Carl Gustav Jung, padre della psicologia analitica
(Fonte: Wikipedia)

Nata come spin-off di Shin Megami Tensei, Persona condivide diversi elementi con la serie maestra, ma sposta il focus dal rapporto tra religione e potere al tema dell’identità personale e delle maschere che tutti noi indossiamo ogni giorno, ispirandosi con molta libertà alla dottrina psicologica di Jung.
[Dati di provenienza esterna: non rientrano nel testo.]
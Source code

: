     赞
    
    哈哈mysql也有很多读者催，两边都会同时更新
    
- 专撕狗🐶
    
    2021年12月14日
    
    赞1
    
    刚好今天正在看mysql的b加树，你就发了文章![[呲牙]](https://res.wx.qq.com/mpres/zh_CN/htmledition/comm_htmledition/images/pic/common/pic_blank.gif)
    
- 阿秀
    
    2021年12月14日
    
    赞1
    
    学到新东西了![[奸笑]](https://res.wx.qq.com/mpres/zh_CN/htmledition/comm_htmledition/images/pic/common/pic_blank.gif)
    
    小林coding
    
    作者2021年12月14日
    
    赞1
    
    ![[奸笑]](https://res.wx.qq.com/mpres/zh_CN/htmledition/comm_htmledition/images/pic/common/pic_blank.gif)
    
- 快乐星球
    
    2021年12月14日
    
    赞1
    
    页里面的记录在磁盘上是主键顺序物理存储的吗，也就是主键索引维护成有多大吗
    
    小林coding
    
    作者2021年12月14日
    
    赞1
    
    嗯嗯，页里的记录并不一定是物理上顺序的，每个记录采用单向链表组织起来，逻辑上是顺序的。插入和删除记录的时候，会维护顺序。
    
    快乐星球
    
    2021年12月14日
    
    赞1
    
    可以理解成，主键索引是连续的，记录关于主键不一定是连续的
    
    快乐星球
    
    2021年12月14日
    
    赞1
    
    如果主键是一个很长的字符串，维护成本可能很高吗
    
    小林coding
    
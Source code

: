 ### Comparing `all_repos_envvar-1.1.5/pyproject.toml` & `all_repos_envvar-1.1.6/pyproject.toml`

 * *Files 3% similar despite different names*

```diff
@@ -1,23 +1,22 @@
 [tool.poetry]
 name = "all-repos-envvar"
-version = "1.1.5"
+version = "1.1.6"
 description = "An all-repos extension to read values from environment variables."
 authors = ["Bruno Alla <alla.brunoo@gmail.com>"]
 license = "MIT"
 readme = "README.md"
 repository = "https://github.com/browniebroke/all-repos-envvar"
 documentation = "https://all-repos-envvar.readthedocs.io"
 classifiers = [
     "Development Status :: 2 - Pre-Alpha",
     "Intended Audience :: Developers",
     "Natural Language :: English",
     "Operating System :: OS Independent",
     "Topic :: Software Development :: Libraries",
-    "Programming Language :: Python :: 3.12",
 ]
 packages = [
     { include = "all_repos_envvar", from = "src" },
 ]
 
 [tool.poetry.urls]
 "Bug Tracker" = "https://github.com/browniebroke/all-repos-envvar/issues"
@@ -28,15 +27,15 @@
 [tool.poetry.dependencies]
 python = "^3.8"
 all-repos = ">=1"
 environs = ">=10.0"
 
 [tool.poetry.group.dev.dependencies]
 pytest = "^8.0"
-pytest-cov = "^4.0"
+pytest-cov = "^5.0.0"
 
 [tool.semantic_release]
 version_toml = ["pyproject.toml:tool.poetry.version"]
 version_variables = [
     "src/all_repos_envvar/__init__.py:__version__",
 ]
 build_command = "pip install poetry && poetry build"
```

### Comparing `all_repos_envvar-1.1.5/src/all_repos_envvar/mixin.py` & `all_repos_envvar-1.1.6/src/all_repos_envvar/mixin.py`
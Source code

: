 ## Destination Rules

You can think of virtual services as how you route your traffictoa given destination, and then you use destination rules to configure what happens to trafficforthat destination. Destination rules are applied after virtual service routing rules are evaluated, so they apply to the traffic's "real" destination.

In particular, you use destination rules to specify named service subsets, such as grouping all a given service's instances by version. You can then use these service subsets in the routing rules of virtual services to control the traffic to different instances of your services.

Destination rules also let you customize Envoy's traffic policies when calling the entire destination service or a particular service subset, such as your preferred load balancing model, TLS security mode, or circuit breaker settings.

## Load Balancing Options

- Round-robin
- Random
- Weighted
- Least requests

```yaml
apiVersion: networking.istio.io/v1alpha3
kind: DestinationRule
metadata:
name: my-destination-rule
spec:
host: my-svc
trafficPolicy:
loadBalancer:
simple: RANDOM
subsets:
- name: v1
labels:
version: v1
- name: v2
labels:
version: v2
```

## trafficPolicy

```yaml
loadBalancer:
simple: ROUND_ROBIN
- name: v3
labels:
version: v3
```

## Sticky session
I protagonisti sono quasi sempre adolescenti, capaci di manifestare un lato della propria più profonda natura come un’entità stilosa e pop chiamata Persona: un po’ come gli Stand del manga Jojo, che sospetto essere stati tra le fonti di ispirazioni…
In questa cornice, i protagonisti di ogni gioco della serie si confrontano, nel mondo moderno, con avversari potenti e dalle tendenze nichiliste o tiranniche, combattendoli con ogni genere di arma e incantesimo, ma soprattutto col potere dei legami che condividono con i loro affetti.